Source: Lilly Griffiths

There is also the matter of nostalgia. Songs compress time. A track released a decade ago can return you to a specific room, a specific version of yourself. The girl who memorized lyrics to Paramore’s “Playing God” until dawn still exists within the woman who has career ambitions and life goals. 

Through this facet of my life, I have learned to budget for tickets, to schedule my life around tours, to negotiate with time, and to take everything less seriously. My devotion does not prevent my rapid approach to adulthood. It feels like something I need to keep incorporating rather than abandoning.

The nature of worship naturally shifts as I mature. Artists cease to be distant idols or public figures. I now see them for who they really are. People. They are laborers, creators, artists, and just trying to make a living like the rest of us. The relationship has moved from adoration to appreciation. I think the meaning I find in their work says as much about me as it does about them and why they wanted to create it.

If something shapes the way you understand yourself, why decide to let it go? The pressure to age out of fandom assumes that seriousness is incompatible with enthusiasm. My experience suggests the opposite. Fangirling trained my attention, sharpened my emotional literacy, and gave me a framework for human connection. Those are not traits to discard. In fact, I’ve clung to them with age.

Source: Lilly Griffiths

Time will continue to sort my life into milestones. There may be a house or marriage one day, but none of that will erase the years I spent waiting for Shawn Mendes to release a new album or standing in concert halls. None of that will stop my love for music.

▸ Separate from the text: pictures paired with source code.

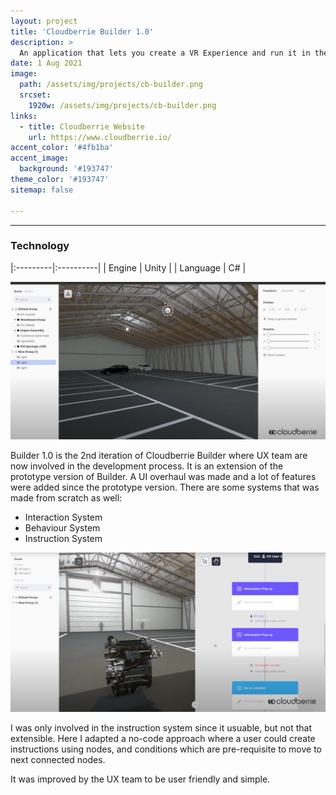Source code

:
 ```yaml
---
layout: project
title: 'Cloudberrie Builder 1.0'
description: >
  An application that lets you create a VR Experience and run it in the VR Application of Cloudberrie
date: 1 Aug 2021
image: 
  path: /assets/img/projects/cb-builder.png
  srcset: 
    1920w: /assets/img/projects/cb-builder.png
links:
  - title: Cloudberrie Website
    url: https://www.cloudberrie.io/
accent_color: '#4fb1ba'
accent_image:
  background: '#193747'
theme_color: '#193747'
sitemap: false

---
```

---

### Technology

|:---------|:----------|
| Engine      |         Unity | 
| Language      |         C# |

![200x200](/assets/img/projects/cb2.png "Small example image")

Builder 1.0 is the 2nd iteration of Cloudberrie Builder where UX team are now involved in the development process. It is an extension of the prototype version of Builder. A UI overhaul was made and a lot of features were added since the prototype version. There are some systems that was made from scratch as well:

- Interaction System
- Behaviour System
- Instruction System

![200x200](/assets/img/projects/cb3.png "Small example image")

I was only involved in the instruction system since it usuable, but not that extensible. Here I adapted a no-code approach where a user could create instructions using nodes, and conditions which are pre-requisite to move to next connected nodes.

It was improved by the UX team to be user friendly and simple.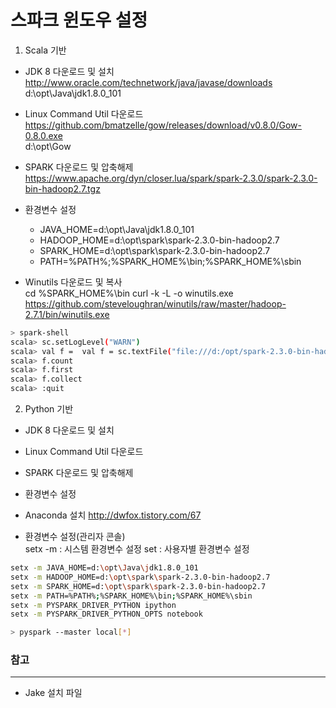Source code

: # 스파크 윈도우 설정

1. Scala 기반  
- JDK 8 다운로드 및 설치
  http://www.oracle.com/technetwork/java/javase/downloads  
  d:\opt\Java\jdk1.8.0_101  
  
- Linux Command Util 다운로드  
  https://github.com/bmatzelle/gow/releases/download/v0.8.0/Gow-0.8.0.exe  
  d:\opt\Gow

- SPARK 다운로드 및 압축해제
  https://www.apache.org/dyn/closer.lua/spark/spark-2.3.0/spark-2.3.0-bin-hadoop2.7.tgz

- 환경변수 설정  
  * JAVA_HOME=d:\opt\Java\jdk1.8.0_101
  * HADOOP_HOME=d:\opt\spark\spark-2.3.0-bin-hadoop2.7
  * SPARK_HOME=d:\opt\spark\spark-2.3.0-bin-hadoop2.7
  * PATH=%PATH%;%SPARK_HOME%\bin;%SPARK_HOME%\sbin
			
- Winutils 다운로드 및 복사  
  cd %SPARK_HOME%\bin
  curl -k -L -o winutils.exe https://github.com/steveloughran/winutils/raw/master/hadoop-2.7.1/bin/winutils.exe
		
```sh		
> spark-shell
scala> sc.setLogLevel("WARN")
scala> val f =  val f = sc.textFile("file:///d:/opt/spark-2.3.0-bin-hadoop2.7/readme.md")
scala> f.count
scala> f.first
scala> f.collect
scala> :quit
```

2. Python 기반
- JDK 8 다운로드 및 설치
- Linux Command Util 다운로드  
- SPARK 다운로드 및 압축해제
- 환경변수 설정
- Anaconda 설치 http://dwfox.tistory.com/67


- 환경변수 설정(관리자 콘솔)  
  setx -m : 시스템 환경변수 설정
  set     : 사용자별 환경변수 설정

```sh
setx -m JAVA_HOME=d:\opt\Java\jdk1.8.0_101
setx -m HADOOP_HOME=d:\opt\spark\spark-2.3.0-bin-hadoop2.7
setx -m SPARK_HOME=d:\opt\spark\spark-2.3.0-bin-hadoop2.7
setx -m PATH=%PATH%;%SPARK_HOME%\bin;%SPARK_HOME%\sbin
setx -m PYSPARK_DRIVER_PYTHON ipython
setx -m PYSPARK_DRIVER_PYTHON_OPTS notebook
```

```sh
> pyspark --master local[*]
```

### 참고
---
* Jake 설치 파일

To lose interest would not prove maturity or an era of ‘moving on.’ The edge, if it exists, lies in that openness—in the willingness to be moved or to feel. I refuse to treat intensity as something that belongs only to the young.

Fangirling shapes me not because it is dramatic, but because it’s something I want to feed. It offers continuity in a period defined by change. It reveals that devotion, when chosen freely, can be a form of self-knowledge and expression. Growing older has not required me to relinquish that lesson. It has required me to understand and embrace it more fully and freely.